▸ PROBLEM:
From the records below, state how many lines hold the string "NearestByCustomer", without any other text.
+-------+
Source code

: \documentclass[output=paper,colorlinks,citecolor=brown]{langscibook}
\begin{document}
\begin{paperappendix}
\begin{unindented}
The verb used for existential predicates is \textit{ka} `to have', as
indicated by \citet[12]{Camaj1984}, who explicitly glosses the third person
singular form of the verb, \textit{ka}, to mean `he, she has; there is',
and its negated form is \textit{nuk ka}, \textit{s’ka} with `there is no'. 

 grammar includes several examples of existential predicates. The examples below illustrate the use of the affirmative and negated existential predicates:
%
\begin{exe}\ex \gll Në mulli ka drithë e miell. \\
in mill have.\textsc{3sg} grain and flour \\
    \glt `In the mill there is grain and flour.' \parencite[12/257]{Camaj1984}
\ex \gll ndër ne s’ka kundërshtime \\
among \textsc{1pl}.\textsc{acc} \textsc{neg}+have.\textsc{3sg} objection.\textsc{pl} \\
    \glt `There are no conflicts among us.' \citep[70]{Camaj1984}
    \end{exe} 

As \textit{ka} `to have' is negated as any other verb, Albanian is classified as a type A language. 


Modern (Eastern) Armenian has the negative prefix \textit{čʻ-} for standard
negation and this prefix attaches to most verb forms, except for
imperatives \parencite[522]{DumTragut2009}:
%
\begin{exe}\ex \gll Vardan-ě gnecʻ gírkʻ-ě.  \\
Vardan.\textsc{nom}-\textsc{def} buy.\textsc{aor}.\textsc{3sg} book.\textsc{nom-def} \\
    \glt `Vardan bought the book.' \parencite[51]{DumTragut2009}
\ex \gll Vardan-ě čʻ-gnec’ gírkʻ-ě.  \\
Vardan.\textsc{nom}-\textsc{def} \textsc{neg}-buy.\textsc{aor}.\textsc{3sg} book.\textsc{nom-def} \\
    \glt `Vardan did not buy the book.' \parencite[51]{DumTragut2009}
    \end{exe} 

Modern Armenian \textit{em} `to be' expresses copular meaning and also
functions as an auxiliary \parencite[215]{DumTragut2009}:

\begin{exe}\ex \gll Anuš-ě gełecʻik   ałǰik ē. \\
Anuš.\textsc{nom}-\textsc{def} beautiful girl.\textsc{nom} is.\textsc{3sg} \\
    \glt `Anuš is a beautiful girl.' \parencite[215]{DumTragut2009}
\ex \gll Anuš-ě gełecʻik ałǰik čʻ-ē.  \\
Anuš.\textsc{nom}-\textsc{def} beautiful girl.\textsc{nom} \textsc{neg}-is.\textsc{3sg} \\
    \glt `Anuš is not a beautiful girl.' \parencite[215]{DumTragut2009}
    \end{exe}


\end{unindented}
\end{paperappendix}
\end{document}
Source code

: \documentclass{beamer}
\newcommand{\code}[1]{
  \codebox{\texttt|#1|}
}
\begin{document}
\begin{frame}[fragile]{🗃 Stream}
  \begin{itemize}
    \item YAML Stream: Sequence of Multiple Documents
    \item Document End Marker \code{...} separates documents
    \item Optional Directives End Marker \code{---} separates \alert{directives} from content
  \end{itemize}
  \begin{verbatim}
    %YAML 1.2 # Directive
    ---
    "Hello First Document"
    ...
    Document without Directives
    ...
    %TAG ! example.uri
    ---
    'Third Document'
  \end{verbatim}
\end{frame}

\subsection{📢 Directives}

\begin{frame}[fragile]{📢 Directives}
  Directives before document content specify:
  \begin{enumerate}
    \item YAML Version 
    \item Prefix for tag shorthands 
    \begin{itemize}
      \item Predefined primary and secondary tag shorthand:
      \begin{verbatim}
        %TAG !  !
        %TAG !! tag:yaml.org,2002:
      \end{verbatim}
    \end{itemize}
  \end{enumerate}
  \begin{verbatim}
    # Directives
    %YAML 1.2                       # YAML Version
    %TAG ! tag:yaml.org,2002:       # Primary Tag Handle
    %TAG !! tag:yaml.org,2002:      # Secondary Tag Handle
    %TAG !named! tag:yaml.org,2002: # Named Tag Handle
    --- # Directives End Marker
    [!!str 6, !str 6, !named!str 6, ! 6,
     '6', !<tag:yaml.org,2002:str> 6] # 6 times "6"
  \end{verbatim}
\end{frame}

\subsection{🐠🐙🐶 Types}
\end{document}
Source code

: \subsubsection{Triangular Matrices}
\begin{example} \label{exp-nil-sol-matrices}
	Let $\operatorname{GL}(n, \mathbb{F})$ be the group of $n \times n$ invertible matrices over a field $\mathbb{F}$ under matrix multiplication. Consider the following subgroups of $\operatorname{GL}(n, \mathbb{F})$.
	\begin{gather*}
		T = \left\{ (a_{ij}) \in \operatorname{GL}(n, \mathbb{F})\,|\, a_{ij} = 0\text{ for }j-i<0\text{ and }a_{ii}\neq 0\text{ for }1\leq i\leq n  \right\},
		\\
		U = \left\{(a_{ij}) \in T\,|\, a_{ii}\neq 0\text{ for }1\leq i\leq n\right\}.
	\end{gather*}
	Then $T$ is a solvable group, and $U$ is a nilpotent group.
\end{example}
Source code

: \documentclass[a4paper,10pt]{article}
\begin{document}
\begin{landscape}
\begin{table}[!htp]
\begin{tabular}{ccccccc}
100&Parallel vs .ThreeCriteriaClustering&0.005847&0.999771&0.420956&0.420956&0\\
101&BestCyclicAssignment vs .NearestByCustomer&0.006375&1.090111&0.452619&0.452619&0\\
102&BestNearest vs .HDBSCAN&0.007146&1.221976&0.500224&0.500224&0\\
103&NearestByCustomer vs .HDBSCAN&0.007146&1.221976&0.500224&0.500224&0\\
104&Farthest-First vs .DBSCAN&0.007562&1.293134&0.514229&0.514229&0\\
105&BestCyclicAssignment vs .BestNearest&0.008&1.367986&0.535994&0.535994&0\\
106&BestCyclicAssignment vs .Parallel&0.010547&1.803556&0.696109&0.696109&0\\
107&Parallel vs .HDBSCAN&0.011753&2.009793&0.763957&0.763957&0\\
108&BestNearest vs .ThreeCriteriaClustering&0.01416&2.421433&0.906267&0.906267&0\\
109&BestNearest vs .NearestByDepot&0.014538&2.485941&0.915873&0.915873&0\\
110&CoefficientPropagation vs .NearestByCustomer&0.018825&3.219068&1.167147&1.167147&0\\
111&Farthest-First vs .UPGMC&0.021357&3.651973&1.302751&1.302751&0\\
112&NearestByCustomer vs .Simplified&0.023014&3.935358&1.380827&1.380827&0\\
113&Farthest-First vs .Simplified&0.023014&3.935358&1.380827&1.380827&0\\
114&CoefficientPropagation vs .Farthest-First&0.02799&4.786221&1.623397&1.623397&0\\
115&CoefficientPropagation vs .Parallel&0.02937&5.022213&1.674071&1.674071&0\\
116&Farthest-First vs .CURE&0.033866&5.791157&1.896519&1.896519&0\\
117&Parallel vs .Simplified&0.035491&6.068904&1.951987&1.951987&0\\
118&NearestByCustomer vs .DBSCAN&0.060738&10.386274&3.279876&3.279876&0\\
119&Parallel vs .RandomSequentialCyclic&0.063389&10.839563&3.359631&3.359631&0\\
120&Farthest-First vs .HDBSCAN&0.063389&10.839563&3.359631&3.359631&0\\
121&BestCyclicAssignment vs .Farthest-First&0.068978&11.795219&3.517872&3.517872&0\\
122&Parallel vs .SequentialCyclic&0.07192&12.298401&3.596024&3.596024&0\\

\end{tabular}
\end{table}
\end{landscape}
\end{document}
+-------+
▸ RESULT OF THIS TASK:
5